Il cuore della produzione amalfitana era nella Valle dei Mulini, la parte finale della Valle delle Ferriere, proprio sopra la città. Là arrivavano i carichi di stracci o di stoffe bianche di lino, canapa e cotone, in parte importati da Napoli, che venivano tagliati, sfilacciati e messi a bagno a macerare, per essere avviati alla fase della lavorazione fatta con i mulini, azionati dall’acqua del torrente Canneto. I mulini muovevano dei grossi martelli chiodati con i quali la stoffa veniva ridotta in poltiglia, che era poi trasferita in tini rivestiti di maioliche. Nei tini erano calate le forme con bordi di legno e una filigrana centrale di fili di ottone o di bronzo con i marchi dei cartari. Le forme catturavano le parti solide della poltiglia e questa prima versione del foglio veniva posta su un feltro di lana, il “pontone”. Si formava una catasta di fogli umidi alternati ai feltri, che veniva pressata. A quel punto, si separavano i feltri dai fogli, che erano trasferiti negli “spandituri”, stanze con grandi finestre per far circolare l’aria e asciugare naturalmente i fogli di carta, che da lì passavano nella sala dell’”allisciaturo”, per la stiratura finale. Tutto a mano, con una lavorazione lenta e una produzione necessariamente limitata. Almeno fino al ‘700, quando arrivarono ad Amalfi le “macchine olandesi”, dotate di cilindri con le filigrane che aumentarono la produzione, e fu introdotta anche una preasciugatura dei fogli con le caldaie a vapore. A quell’epoca si contavano undici cartiere e il numero continuò a crescere, anche quando la produzione industriale era ormai diffusa in Europa.
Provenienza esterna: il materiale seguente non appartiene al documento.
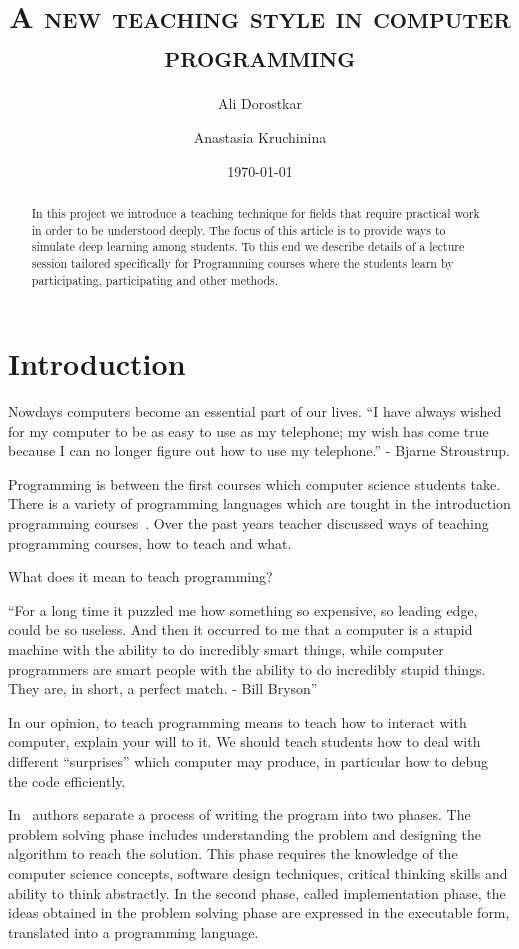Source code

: \documentclass{article}
\author{Ali Dorostkar \and Anastasia Kruchinina}
\title{\textsc{A new teaching style in computer programming}}
\date{\today}
\begin{document}
\maketitle \begin{abstract}
In this project we introduce a teaching technique for fields that require
practical work in order to be understood deeply. The focus of this article is 
to provide ways to simulate deep learning among students. To this end we describe 
details of a lecture session tailored specifically for Programming courses
where the students learn by participating, participating and other methods.
\end{abstract}

\section{Introduction} %
\label{sec:introduction}

Nowdays computers become an essential part of our lives.  ``I have
always wished for my computer to be as easy to use as my telephone; my
wish has come true because I can no longer figure out how to use my
telephone.'' - Bjarne Stroustrup.  

Programming is between the first courses which computer science
students take. There is a variety of programming languages which are
tought in the introduction programming
courses~\cite{de2002language}. Over the past years teacher discussed
ways of teaching programming courses, how to teach and what.

What does it mean to teach programming?

``For a long time it puzzled me how something so expensive, so leading edge,
could be so useless. And then it occurred to me that a computer is a stupid
machine with the ability to do incredibly smart things, while computer
programmers are smart people with the ability to do incredibly stupid things.
They are, in short, a perfect match. - Bill Bryson''

In our opinion, to teach programming means to teach how to interact
with computer, explain your will to it. We should teach students how
to deal with different ``surprises'' which computer may produce, in
particular how to debug the code efficiently.

In~\cite{state_of_art} authors separate a process of writing the
program into two phases. The problem solving phase includes
understanding the problem and designing the algorithm to reach the
solution. This phase requires the knowledge of the computer science
concepts, software design techniques, critical thinking skills and
ability to think abstractly.  In the second phase, called
implementation phase, the ideas obtained in the problem solving phase
are expressed in the executable form, translated into a programming
language.
\end{document}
A mettere fine all’economia della carta ad Amalfi fu l’alluvione del 1954, che distrusse tutte le cartiere tranne tre: quella di Francesco Imperato, che la chiuse e si trasferì a Palermo, quella dei Milano e quella degli Amatruda, che è ancora attiva e tiene viva la tradizione della Carta Bambagina, prodotta artigianalmente foglio per foglio, con un’altissima qualità riconosciuta a livello mondiale.
I Milano, invece, hanno trasformato la loro cartiera nel centro di Amalfi nel Museo della Carta, con i macchinari originali del XIII secolo e la macchina olandese impiantata nel 1745, tutti restaurati e perfettamente funzionanti, per mostrare dal vivo le varie fasi della lavorazione ai visitatori. A completare il museo, un’ampia esposizione di oggetti antichi e prodotti cartacei e una biblioteca specializzata di oltre tremila volumi e documenti.